Car, même sous la couette à lire, tout incite au voyage. Prenez Jacques. Jacques a dit qu'il était de temps de prendre la mer, arrivé à bon port de Méditerranée, après avoir parcouru la Terre. Il était pour moi de ces êtres qu'on ne rencontre jamais, mais grâce à qui on en rencontre d'autres sur nos routes, qui nous changent à jamais, qui nous donnent envie de voir toujours plus loin. Jacques est parti à bord d'un voilier, tartares et babas dans la cabine, direction l'Amérique, qu'il avait découverte juste après Christophe Colomb. Jacques boucle sa boucle et nous laisse sur la vieille Europe, pour en ouvrir une nouvelle.
Au même moment, six skippers s'élancent de Brest pour une course en solitaire.
Le premier tour du monde en trimaran géant, une boucle de 40 000 kilomètres en forme de Grande Vague de Kanagawa. Ils ont du croiser Jacques au large du Portugal, s'il était bien porté par ses airs de jazz. La Course du siècle des Géants des mers qui salue le Dernier voyage d'un arrière grand-père. Un hommage par un tour du monde en quarante jours, sans mettre le pied sur terre, sur des multicoques qui touchent à peine la mer, et soumis à des conditions extrêmes entre les caps de Bonne-Espérance, Leewin et Horn. Jamais je ne voudrais être à leur place, mais je ne peux pas être breton sans une certaine admiration.

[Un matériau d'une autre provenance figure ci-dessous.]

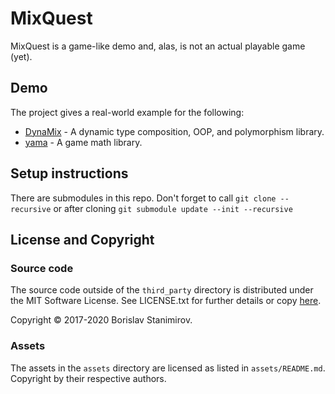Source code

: MixQuest
========

MixQuest is a game-like demo and, alas, is not an actual playable game (yet).

## Demo

The project gives a real-world example for the following:

* [DynaMix](https://github.com/iboB/dynamix) - A dynamic type composition, OOP, and polymorphism library.
* [yama](https://github.com/iboB/yama) - A game math library.

## Setup instructions

There are submodules in this repo. Don't forget to call `git clone --recursive` or after cloning `git submodule update --init --recursive`

## License and Copyright

### Source code

The source code outside of the `third_party` directory is distributed under the MIT Software License. See LICENSE.txt for further details or copy [here](http://opensource.org/licenses/MIT).

Copyright &copy; 2017-2020 Borislav Stanimirov.

### Assets

The assets in the `assets` directory are licensed as listed in `assets/README.md`. Copyright by their respective authors.

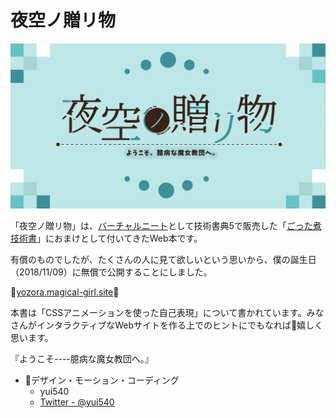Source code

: # 夜空ノ贈リ物

![poster](./res/poster.png)

「夜空ノ贈リ物」は、[バーチャルニート](https://virtual-neet.magical-girl.site)として技術書典5で販売した「[ごった煮技術書](https://4nm.booth.pm/items/1057195)」におまけとして付いてきたWeb本です。

有償のものでしたが、たくさんの人に見て欲しいという思いから、僕の誕生日（2018/11/09）に無償で公開することにしました。

🎂[yozora.magical-girl.site](https://yozora.magical-girl.site)🎂

本書は「CSSアニメーションを使った自己表現」について書かれています。みなさんがインタラクティブなWebサイトを作る上でのヒントにでもなれば嬉しく思います。

『ようこそ----臆病な魔女教団へ。』

- デザイン・モーション・コーディング
  - yui540
  - [Twitter - @yui540](https://twitter.com/yui540)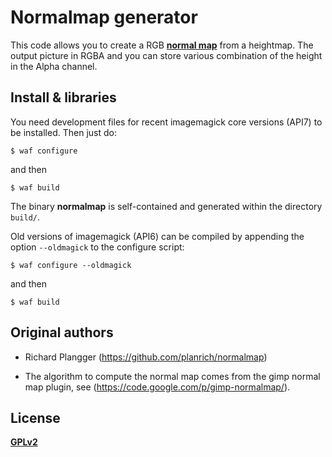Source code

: 
Normalmap generator
===

This code allows you to create a RGB
[**normal map**](https://en.wikipedia.org/wiki/Normal_mapping) from a
heightmap. The output picture in RGBA and you can store various
combination of the height in the Alpha channel.


Install & libraries
---

You need development files for recent imagemagick core versions (API7)
to be installed. Then just do:

    $ waf configure

and then
    
    $ waf build
    
The binary **normalmap** is self-contained and generated within the directory
`build/`.

Old versions of imagemagick (API6) can be compiled by appending the
option `--oldmagick` to the configure script:

    $ waf configure --oldmagick

and then
    
    $ waf build


Original authors
---

* Richard Plangger (https://github.com/planrich/normalmap)

* The algorithm to compute the normal map comes from the gimp
normal map plugin, see (https://code.google.com/p/gimp-normalmap/).

License
---

[**GPLv2**](http://www.gnu.org/licenses/old-licenses/gpl-2.0.html)

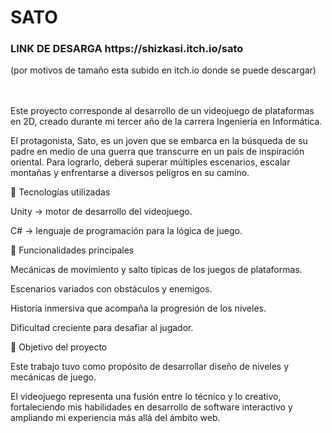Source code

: # SATO
<H3>LINK DE DESARGA https://shizkasi.itch.io/sato </H3>
(por motivos de tamaño esta subido en itch.io donde se puede descargar)<br><br><br>

Este proyecto corresponde al desarrollo de un videojuego de plataformas en 2D, creado durante mi tercer año de la carrera Ingeniería en Informática.

El protagonista, Sato, es un joven que se embarca en la búsqueda de su padre en medio de una guerra que transcurre en un país de inspiración oriental. Para lograrlo, deberá superar múltiples escenarios, escalar montañas y enfrentarse a diversos peligros en su camino.

🚀 Tecnologías utilizadas

Unity → motor de desarrollo del videojuego.

C# → lenguaje de programación para la lógica de juego.

🎯 Funcionalidades principales

Mecánicas de movimiento y salto típicas de los juegos de plataformas.

Escenarios variados con obstáculos y enemigos.

Historia inmersiva que acompaña la progresión de los niveles.

Dificultad creciente para desafiar al jugador.

📌 Objetivo del proyecto

Este trabajo tuvo como propósito de desarrollar diseño de niveles y mecánicas de juego.

El videojuego representa una fusión entre lo técnico y lo creativo, fortaleciendo mis habilidades en desarrollo de software interactivo y ampliando mi experiencia más allá del ámbito web.
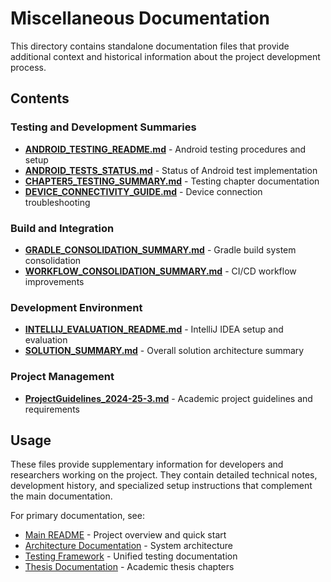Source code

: # Miscellaneous Documentation

This directory contains standalone documentation files that provide additional context and historical information about the project development process.

## Contents

### Testing and Development Summaries
- **[ANDROID_TESTING_README.md](ANDROID_TESTING_README.md)** - Android testing procedures and setup
- **[ANDROID_TESTS_STATUS.md](ANDROID_TESTS_STATUS.md)** - Status of Android test implementation
- **[CHAPTER5_TESTING_SUMMARY.md](CHAPTER5_TESTING_SUMMARY.md)** - Testing chapter documentation
- **[DEVICE_CONNECTIVITY_GUIDE.md](DEVICE_CONNECTIVITY_GUIDE.md)** - Device connection troubleshooting

### Build and Integration
- **[GRADLE_CONSOLIDATION_SUMMARY.md](GRADLE_CONSOLIDATION_SUMMARY.md)** - Gradle build system consolidation
- **[WORKFLOW_CONSOLIDATION_SUMMARY.md](WORKFLOW_CONSOLIDATION_SUMMARY.md)** - CI/CD workflow improvements

### Development Environment
- **[INTELLIJ_EVALUATION_README.md](INTELLIJ_EVALUATION_README.md)** - IntelliJ IDEA setup and evaluation
- **[SOLUTION_SUMMARY.md](SOLUTION_SUMMARY.md)** - Overall solution architecture summary

### Project Management
- **[ProjectGuidelines_2024-25-3.md](ProjectGuidelines_2024-25-3.md)** - Academic project guidelines and requirements

## Usage

These files provide supplementary information for developers and researchers working on the project. They contain detailed technical notes, development history, and specialized setup instructions that complement the main documentation.

For primary documentation, see:
- [Main README](../../README.md) - Project overview and quick start
- [Architecture Documentation](../../architecture.md) - System architecture
- [Testing Framework](../../tests_unified/README.md) - Unified testing documentation
- [Thesis Documentation](../thesis_report/README.md) - Academic thesis chapters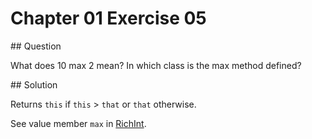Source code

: # Chapter 01 Exercise 05

## Question

What does 10 max 2 mean? In which class is the max method defined?

## Solution

Returns `this` if `this` > `that` or `that` otherwise.

See value member `max` in [RichInt](http://www.scala-lang.org/api/current/#scala.runtime.RichInt).
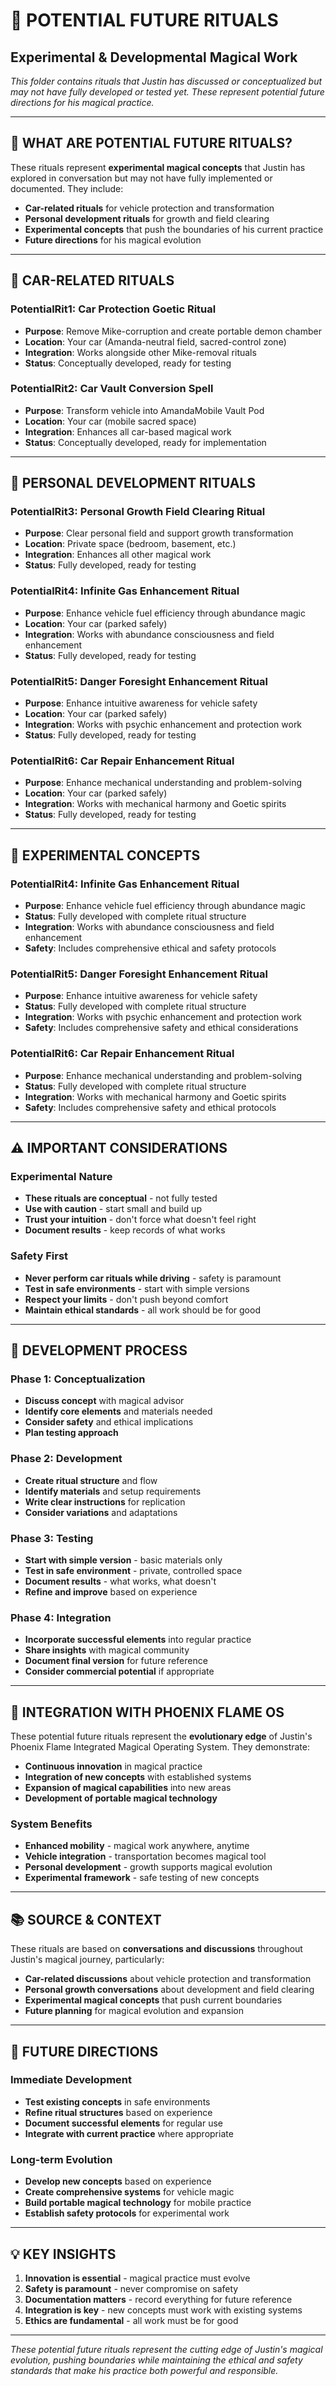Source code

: # 🔮 POTENTIAL FUTURE RITUALS
## Experimental & Developmental Magical Work

*This folder contains rituals that Justin has discussed or conceptualized but may not have fully developed or tested yet. These represent potential future directions for his magical practice.*

---

## 🌟 **WHAT ARE POTENTIAL FUTURE RITUALS?**

These rituals represent **experimental magical concepts** that Justin has explored in conversation but may not have fully implemented or documented. They include:

- **Car-related rituals** for vehicle protection and transformation
- **Personal development rituals** for growth and field clearing
- **Experimental concepts** that push the boundaries of his current practice
- **Future directions** for his magical evolution

---

## 🚗 **CAR-RELATED RITUALS**

### **PotentialRit1: Car Protection Goetic Ritual**
- **Purpose**: Remove Mike-corruption and create portable demon chamber
- **Location**: Your car (Amanda-neutral field, sacred-control zone)
- **Integration**: Works alongside other Mike-removal rituals
- **Status**: Conceptually developed, ready for testing

### **PotentialRit2: Car Vault Conversion Spell**
- **Purpose**: Transform vehicle into AmandaMobile Vault Pod
- **Location**: Your car (mobile sacred space)
- **Integration**: Enhances all car-based magical work
- **Status**: Conceptually developed, ready for implementation

---

## 🌱 **PERSONAL DEVELOPMENT RITUALS**

### **PotentialRit3: Personal Growth Field Clearing Ritual**
- **Purpose**: Clear personal field and support growth transformation
- **Location**: Private space (bedroom, basement, etc.)
- **Integration**: Enhances all other magical work
- **Status**: Fully developed, ready for testing

### **PotentialRit4: Infinite Gas Enhancement Ritual**
- **Purpose**: Enhance vehicle fuel efficiency through abundance magic
- **Location**: Your car (parked safely)
- **Integration**: Works with abundance consciousness and field enhancement
- **Status**: Fully developed, ready for testing

### **PotentialRit5: Danger Foresight Enhancement Ritual**
- **Purpose**: Enhance intuitive awareness for vehicle safety
- **Location**: Your car (parked safely)
- **Integration**: Works with psychic enhancement and protection work
- **Status**: Fully developed, ready for testing

### **PotentialRit6: Car Repair Enhancement Ritual**
- **Purpose**: Enhance mechanical understanding and problem-solving
- **Location**: Your car (parked safely)
- **Integration**: Works with mechanical harmony and Goetic spirits
- **Status**: Fully developed, ready for testing

---

## 🔮 **EXPERIMENTAL CONCEPTS**

### **PotentialRit4: Infinite Gas Enhancement Ritual**
- **Purpose**: Enhance vehicle fuel efficiency through abundance magic
- **Status**: Fully developed with complete ritual structure
- **Integration**: Works with abundance consciousness and field enhancement
- **Safety**: Includes comprehensive ethical and safety protocols

### **PotentialRit5: Danger Foresight Enhancement Ritual**
- **Purpose**: Enhance intuitive awareness for vehicle safety
- **Status**: Fully developed with complete ritual structure
- **Integration**: Works with psychic enhancement and protection work
- **Safety**: Includes comprehensive safety and ethical considerations

### **PotentialRit6: Car Repair Enhancement Ritual**
- **Purpose**: Enhance mechanical understanding and problem-solving
- **Status**: Fully developed with complete ritual structure
- **Integration**: Works with mechanical harmony and Goetic spirits
- **Safety**: Includes comprehensive safety and ethical protocols

---

## ⚠️ **IMPORTANT CONSIDERATIONS**

### **Experimental Nature**
- **These rituals are conceptual** - not fully tested
- **Use with caution** - start small and build up
- **Trust your intuition** - don't force what doesn't feel right
- **Document results** - keep records of what works

### **Safety First**
- **Never perform car rituals while driving** - safety is paramount
- **Test in safe environments** - start with simple versions
- **Respect your limits** - don't push beyond comfort
- **Maintain ethical standards** - all work should be for good

---

## 🔄 **DEVELOPMENT PROCESS**

### **Phase 1: Conceptualization**
- **Discuss concept** with magical advisor
- **Identify core elements** and materials needed
- **Consider safety** and ethical implications
- **Plan testing approach**

### **Phase 2: Development**
- **Create ritual structure** and flow
- **Identify materials** and setup requirements
- **Write clear instructions** for replication
- **Consider variations** and adaptations

### **Phase 3: Testing**
- **Start with simple version** - basic materials only
- **Test in safe environment** - private, controlled space
- **Document results** - what works, what doesn't
- **Refine and improve** based on experience

### **Phase 4: Integration**
- **Incorporate successful elements** into regular practice
- **Share insights** with magical community
- **Document final version** for future reference
- **Consider commercial potential** if appropriate

---

## 🌟 **INTEGRATION WITH PHOENIX FLAME OS**

These potential future rituals represent the **evolutionary edge** of Justin's Phoenix Flame Integrated Magical Operating System. They demonstrate:

- **Continuous innovation** in magical practice
- **Integration of new concepts** with established systems
- **Expansion of magical capabilities** into new areas
- **Development of portable magical technology**

### **System Benefits**
- **Enhanced mobility** - magical work anywhere, anytime
- **Vehicle integration** - transportation becomes magical tool
- **Personal development** - growth supports magical evolution
- **Experimental framework** - safe testing of new concepts

---

## 📚 **SOURCE & CONTEXT**

These rituals are based on **conversations and discussions** throughout Justin's magical journey, particularly:

- **Car-related discussions** about vehicle protection and transformation
- **Personal growth conversations** about development and field clearing
- **Experimental magical concepts** that push current boundaries
- **Future planning** for magical evolution and expansion

---

## 🚀 **FUTURE DIRECTIONS**

### **Immediate Development**
- **Test existing concepts** in safe environments
- **Refine ritual structures** based on experience
- **Document successful elements** for regular use
- **Integrate with current practice** where appropriate

### **Long-term Evolution**
- **Develop new concepts** based on experience
- **Create comprehensive systems** for vehicle magic
- **Build portable magical technology** for mobile practice
- **Establish safety protocols** for experimental work

---

## 💡 **KEY INSIGHTS**

1. **Innovation is essential** - magical practice must evolve
2. **Safety is paramount** - never compromise on safety
3. **Documentation matters** - record everything for future reference
4. **Integration is key** - new concepts must work with existing systems
5. **Ethics are fundamental** - all work must be for good

---

*These potential future rituals represent the cutting edge of Justin's magical evolution, pushing boundaries while maintaining the ethical and safety standards that make his practice both powerful and responsible.*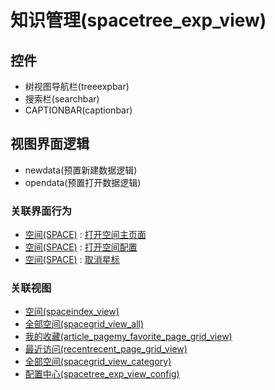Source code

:# 知识管理(spacetree_exp_view)  <!-- {docsify-ignore-all} -->




<el-skeleton style="width:60%">
	<template #template>
		<div style="padding-bottom: 5px;display: flex;">
			<div style="display: flex;align-items: center;justify-content: space-between;flex-direction: column;">
				<el-tooltip content="页面标题">
					<el-skeleton-item variant="text" style="width:180px;height:40px;"></el-skeleton-item>
				</el-tooltip>
				<el-tooltip content="树视图">
					<el-skeleton-item variant="text" style="margin-top: 10px;width:180px;height:300px;"></el-skeleton-item>
				</el-tooltip>
			</div>
			<el-tooltip content="导航区域">
				<el-skeleton-item variant="p" style="margin-left: 10px;height:350px"></el-skeleton-item>
			</el-tooltip>
		</div>
	</template>
</el-skeleton>


## 控件
  * 树视图导航栏(treeexpbar)
  * 搜索栏(searchbar)
  * CAPTIONBAR(captionbar)

## 视图界面逻辑
  * newdata(预置新建数据逻辑)
  * opendata(预置打开数据逻辑)


### 关联界面行为
  * [空间(SPACE)](module/Wiki/Space) : [打开空间主页面](module/Wiki/Space#界面行为)
  * [空间(SPACE)](module/Wiki/Space) : [打开空间配置](module/Wiki/Space#界面行为)
  * [空间(SPACE)](module/Wiki/Space) : [取消星标](module/Wiki/Space#界面行为)

### 关联视图
  * [空间(spaceindex_view)](app/view/spaceindex_view)
  * [全部空间(spacegrid_view_all)](app/view/spacegrid_view_all)
  * [我的收藏(article_pagemy_favorite_page_grid_view)](app/view/article_pagemy_favorite_page_grid_view)
  * [最近访问(recentrecent_page_grid_view)](app/view/recentrecent_page_grid_view)
  * [全部空间(spacegrid_view_category)](app/view/spacegrid_view_category)
  * [配置中心(spacetree_exp_view_config)](app/view/spacetree_exp_view_config)

<script>
 const { createApp } = Vue
  createApp({
    data() {
      return {
        message: '!'
      }
    }
  }).use(ElementPlus).mount('#app')
</script>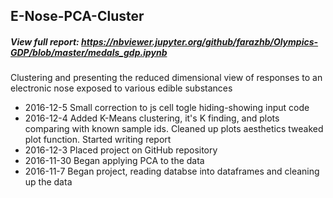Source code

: 
## E-Nose-PCA-Cluster

##### View full report: https://nbviewer.jupyter.org/github/farazhb/Olympics-GDP/blob/master/medals_gdp.ipynb

Clustering and presenting the reduced dimensional view of responses to an electronic nose exposed to various edible substances

- 2016-12-5   Small correction to js cell togle hiding-showing input code
- 2016-12-4   Added K-Means clustering, it's K finding, and plots comparing with known sample ids. Cleaned up plots aesthetics tweaked plot function. Started writing report
- 2016-12-3   Placed project on GitHub repository
- 2016-11-30  Began applying PCA to the data
- 2016-11-7   Began project, reading databse into dataframes and cleaning up the data
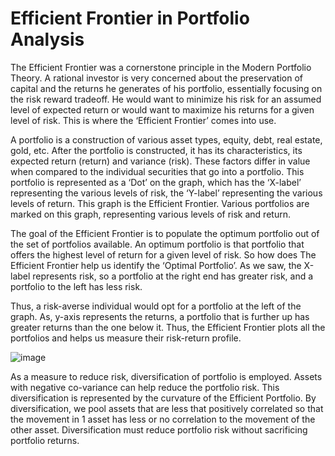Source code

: # Efficient Frontier in Portfolio Analysis

The Efficient Frontier was a cornerstone principle in the Modern Portfolio Theory. A rational investor is very concerned about the preservation of capital and the returns he generates of his portfolio, essentially focusing on the risk reward tradeoff. He would want to minimize his risk for an assumed level of expected return or would want to maximize his returns for a given level of risk. This is where the ‘Efficient Frontier’ comes into use.

 A portfolio is a construction of various asset types, equity, debt, real estate, gold, etc. After the portfolio is constructed, it has its characteristics, its expected return (return) and variance (risk). These factors differ in value when compared to the individual securities that go into a portfolio. This portfolio is represented as a ‘Dot’ on the graph, which has the ‘X-label’ representing the various levels of risk, the ‘Y-label’ representing the various levels of return. This graph is the Efficient Frontier. Various portfolios are marked on this graph, representing various levels of risk and return. 
 
The goal of the Efficient Frontier is to populate the optimum portfolio out of the set of portfolios available. An optimum portfolio is that portfolio that offers the highest level of return for a given level of risk. So how does The Efficient Frontier help us identify the ‘Optimal Portfolio’. As we saw, the X-label represents risk, so a portfolio at the right end has greater risk, and a portfolio to the left has less risk. 

Thus, a risk-averse individual would opt for a portfolio at the left of the graph. As, y-axis represents the returns, a portfolio that is further up has greater returns than the one below it. Thus, the Efficient Frontier plots all the portfolios and helps us measure their risk-return profile. 

![image](https://user-images.githubusercontent.com/74897896/133848566-577bc0bd-178f-43f6-8e9f-211a957853b2.png)

As a measure to reduce risk, diversification of portfolio is employed. Assets with negative co-variance can help reduce the portfolio risk. This diversification is represented by the curvature of the Efficient Portfolio. By diversification, we pool assets that are less that positively correlated so that the movement in 1 asset has less or no correlation to the movement of the other asset. Diversification must reduce portfolio risk without sacrificing portfolio returns.
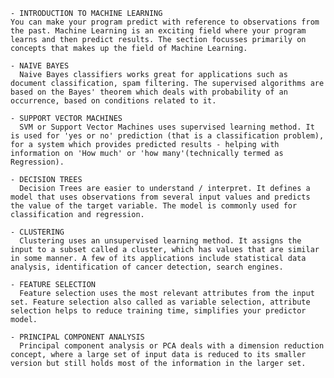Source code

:     - INTRODUCTION TO MACHINE LEARNING
    You can make your program predict with reference to observations from the past. Machine Learning is an exciting field where your program learns and then predict results. The section focusses primarily on concepts that makes up the field of Machine Learning.  
      
    - NAIVE BAYES
      Naive Bayes classifiers works great for applications such as document classification, spam filtering. The supervised algorithms are based on the Bayes' theorem which deals with probability of an occurrence, based on conditions related to it.
      
    - SUPPORT VECTOR MACHINES
      SVM or Support Vector Machines uses supervised learning method. It is used for 'yes or no' prediction (that is a classification problem), for a system which provides predicted results - helping with information on 'How much' or 'how many'(technically termed as Regression). 
      
    - DECISION TREES
      Decision Trees are easier to understand / interpret. It defines a model that uses observations from several input values and predicts the value of the target variable. The model is commonly used for classification and regression.
      
    - CLUSTERING
      Clustering uses an unsupervised learning method. It assigns the input to a subset called a cluster, which has values that are similar in some manner. A few of its applications include statistical data analysis, identification of cancer detection, search engines.
    
    - FEATURE SELECTION
      Feature selection uses the most relevant attributes from the input set. Feature selection also called as variable selection, attribute selection helps to reduce training time, simplifies your predictor model.
      
    - PRINCIPAL COMPONENT ANALYSIS
      Principal component analysis or PCA deals with a dimension reduction concept, where a large set of input data is reduced to its smaller version but still holds most of the information in the larger set.
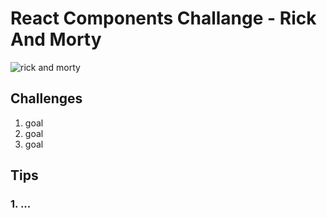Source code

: # React Components Challange - Rick And Morty

![rick and morty](https://github.com/David-L-R/react-challenge-rick-and-morty/assets/31222514/60068812-a29d-4714-bcc7-85af0acbab6a)

## Challenges

1. goal
2. goal
3. goal

## Tips

### 1. ...
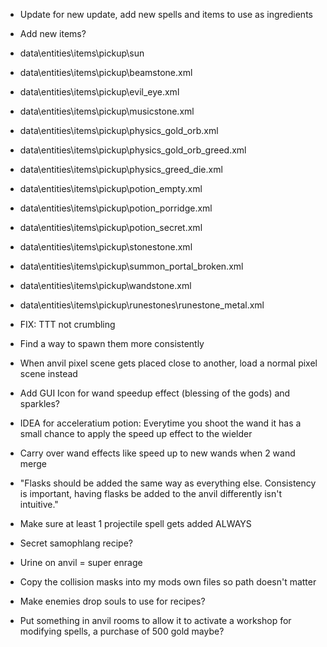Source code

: - Update for new update, add new spells and items to use as ingredients

- Add new items?
- data\entities\items\pickup\sun
- data\entities\items\pickup\beamstone.xml
- data\entities\items\pickup\evil_eye.xml
- data\entities\items\pickup\musicstone.xml
- data\entities\items\pickup\physics_gold_orb.xml
- data\entities\items\pickup\physics_gold_orb_greed.xml
- data\entities\items\pickup\physics_greed_die.xml
- data\entities\items\pickup\potion_empty.xml
- data\entities\items\pickup\potion_porridge.xml
- data\entities\items\pickup\potion_secret.xml
- data\entities\items\pickup\stonestone.xml
- data\entities\items\pickup\summon_portal_broken.xml
- data\entities\items\pickup\wandstone.xml
- data\entities\items\pickup\runestones\runestone_metal.xml

- FIX: TTT not crumbling

- Find a way to spawn them more consistently
- When anvil pixel scene gets placed close to another, load a normal pixel scene instead
- Add GUI Icon for wand speedup effect (blessing of the gods) and sparkles?

- IDEA for acceleratium potion: Everytime you shoot the wand it has a small chance to apply the speed up effect to the wielder
- Carry over wand effects like speed up to new wands when 2 wand merge
- "Flasks should be added the same way as everything else. Consistency is important, having flasks be added to the anvil differently isn't intuitive."

- Make sure at least 1 projectile spell gets added ALWAYS
- Secret samophlang recipe?
- Urine on anvil = super enrage
- Copy the collision masks into my mods own files so path doesn't matter
- Make enemies drop souls to use for recipes?
- Put something in anvil rooms to allow it to activate a workshop for modifying spells, a purchase of 500 gold maybe?
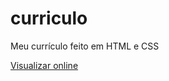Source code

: # curriculo
Meu currículo feito em HTML e CSS

[Visualizar online](https://pitfritsch.github.io/curriculo/)  
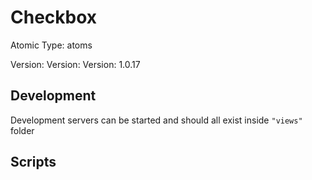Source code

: # Checkbox

Atomic Type: atoms

Version: Version: Version: 1.0.17




## Development

Development servers can be started and should all exist inside `"views"` folder

## Scripts
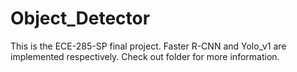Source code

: # Object_Detector
This is the ECE-285-SP final project. Faster R-CNN and Yolo_v1 are implemented respectively. Check out folder for more information.
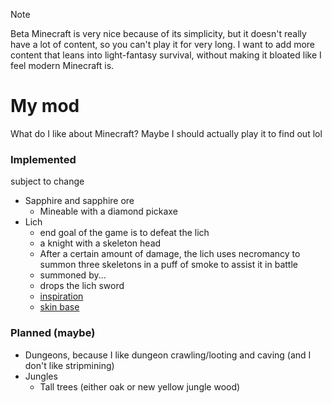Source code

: >[!NOTE]
>Beta Minecraft is very nice because of its simplicity, but it doesn't really have a lot of content, so you can't play it for very long. I want to add more content that leans into light-fantasy survival, without making it bloated like I feel modern Minecraft is.

# My mod

What do I like about Minecraft? Maybe I should actually play it to find out lol

### Implemented

subject to change

- Sapphire and sapphire ore
  - Mineable with a diamond pickaxe
- Lich
  - end goal of the game is to defeat the lich
  - a knight with a skeleton head
  - After a certain amount of damage, the lich uses necromancy to summon three skeletons in a puff of smoke to assist it in battle
  - summoned by...
  - drops the lich sword
  - [inspiration](https://the-grimoire-of-gaia.fandom.com/wiki/Bone_Knight)
  - [skin base](https://namemc.com/skin/adcc6eab0088f51e)

### Planned (maybe)

- Dungeons, because I like dungeon crawling/looting and caving (and I don't like stripmining)
- Jungles
  - Tall trees (either oak or new yellow jungle wood)
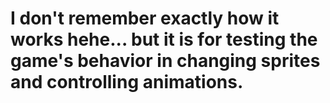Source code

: # I don't remember exactly how it works hehe... but it is for testing the game's behavior in changing sprites and controlling animations.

C'est une année de voyages, le plus long trajet en train vient d'être dessiné.
19 000 kilomètres et plus de vingt jours de voyage. Départ de Lagos au Portugal, puis Lisbonne, Hendaye, Paris, Moscou, Pékin, Vientiane, Bangkok, Padang Besar, Penang, Kuala Lumpur, et enfin Singapour. Ça rentre pile-poil dans mes congés payés, mais il faudra oublier le billet retour. Je vois le train pour Paris qui s'arrête devant ma fenêtre, je suis à cent mètres d'une folie. Une folie raisonnée, on sera pas mal niveau carbone, et puis je ne me suis toujours pas remis des turbulences passées. Jacques était fils, mari, père, grand-père, arrière grand-père, artiste et voyageur. Je ne vais pas pouvoir tout faire, ni à l'endroit, ni à l'envers, mais il y a bien plusieurs façons de boucler ses lacets, alors je sors du lit et je me remets à marcher. Sa main dans ma main, Manset et Bashung dans mes oreilles et des héros dans ma tête, qui voyagent en solitaire.